■ Work request: What you return should be each line of the data containing the string "where".

---------- Supplied material ----------

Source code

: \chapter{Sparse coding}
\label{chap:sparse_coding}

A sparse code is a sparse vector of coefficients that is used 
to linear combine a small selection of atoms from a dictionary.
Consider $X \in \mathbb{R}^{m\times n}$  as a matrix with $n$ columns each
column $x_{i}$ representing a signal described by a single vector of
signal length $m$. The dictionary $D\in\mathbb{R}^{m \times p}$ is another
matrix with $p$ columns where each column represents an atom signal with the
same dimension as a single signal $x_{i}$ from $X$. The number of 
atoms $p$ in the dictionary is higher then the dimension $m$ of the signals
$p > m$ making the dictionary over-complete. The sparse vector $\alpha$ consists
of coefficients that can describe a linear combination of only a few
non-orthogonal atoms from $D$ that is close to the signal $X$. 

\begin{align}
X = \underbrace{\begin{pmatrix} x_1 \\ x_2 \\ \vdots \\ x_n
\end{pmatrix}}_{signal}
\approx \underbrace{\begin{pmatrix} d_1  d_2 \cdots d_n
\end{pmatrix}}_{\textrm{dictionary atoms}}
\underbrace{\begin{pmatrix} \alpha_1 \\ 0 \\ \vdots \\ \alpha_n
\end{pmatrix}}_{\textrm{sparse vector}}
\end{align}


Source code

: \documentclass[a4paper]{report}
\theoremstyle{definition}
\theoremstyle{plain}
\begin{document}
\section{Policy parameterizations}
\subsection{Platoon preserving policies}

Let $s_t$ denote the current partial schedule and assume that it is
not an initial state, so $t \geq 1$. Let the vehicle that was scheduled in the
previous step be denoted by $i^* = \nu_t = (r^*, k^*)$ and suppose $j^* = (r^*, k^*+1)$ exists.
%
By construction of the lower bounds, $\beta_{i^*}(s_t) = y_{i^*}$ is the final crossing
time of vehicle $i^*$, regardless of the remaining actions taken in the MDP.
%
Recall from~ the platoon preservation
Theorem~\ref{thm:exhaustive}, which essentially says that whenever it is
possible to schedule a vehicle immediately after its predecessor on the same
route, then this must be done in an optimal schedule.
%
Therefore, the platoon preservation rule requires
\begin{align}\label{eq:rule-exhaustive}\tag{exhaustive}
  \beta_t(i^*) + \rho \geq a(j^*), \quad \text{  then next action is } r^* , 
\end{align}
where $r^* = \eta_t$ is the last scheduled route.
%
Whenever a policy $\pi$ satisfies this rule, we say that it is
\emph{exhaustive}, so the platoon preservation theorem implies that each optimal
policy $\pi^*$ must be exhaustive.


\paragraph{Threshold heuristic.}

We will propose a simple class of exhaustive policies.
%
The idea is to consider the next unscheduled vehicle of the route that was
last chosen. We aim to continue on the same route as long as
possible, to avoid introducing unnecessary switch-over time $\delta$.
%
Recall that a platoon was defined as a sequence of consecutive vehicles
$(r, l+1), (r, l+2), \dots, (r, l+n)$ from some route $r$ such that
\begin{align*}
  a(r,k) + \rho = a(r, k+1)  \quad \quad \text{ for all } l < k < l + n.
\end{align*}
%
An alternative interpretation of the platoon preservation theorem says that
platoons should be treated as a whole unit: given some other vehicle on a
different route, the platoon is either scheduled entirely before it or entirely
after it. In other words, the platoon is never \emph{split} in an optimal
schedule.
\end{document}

----------

■ Written answer:
matrix with $p$ columns where each column represents an atom signal with the
where $r^* = \eta_t$ is the last scheduled route.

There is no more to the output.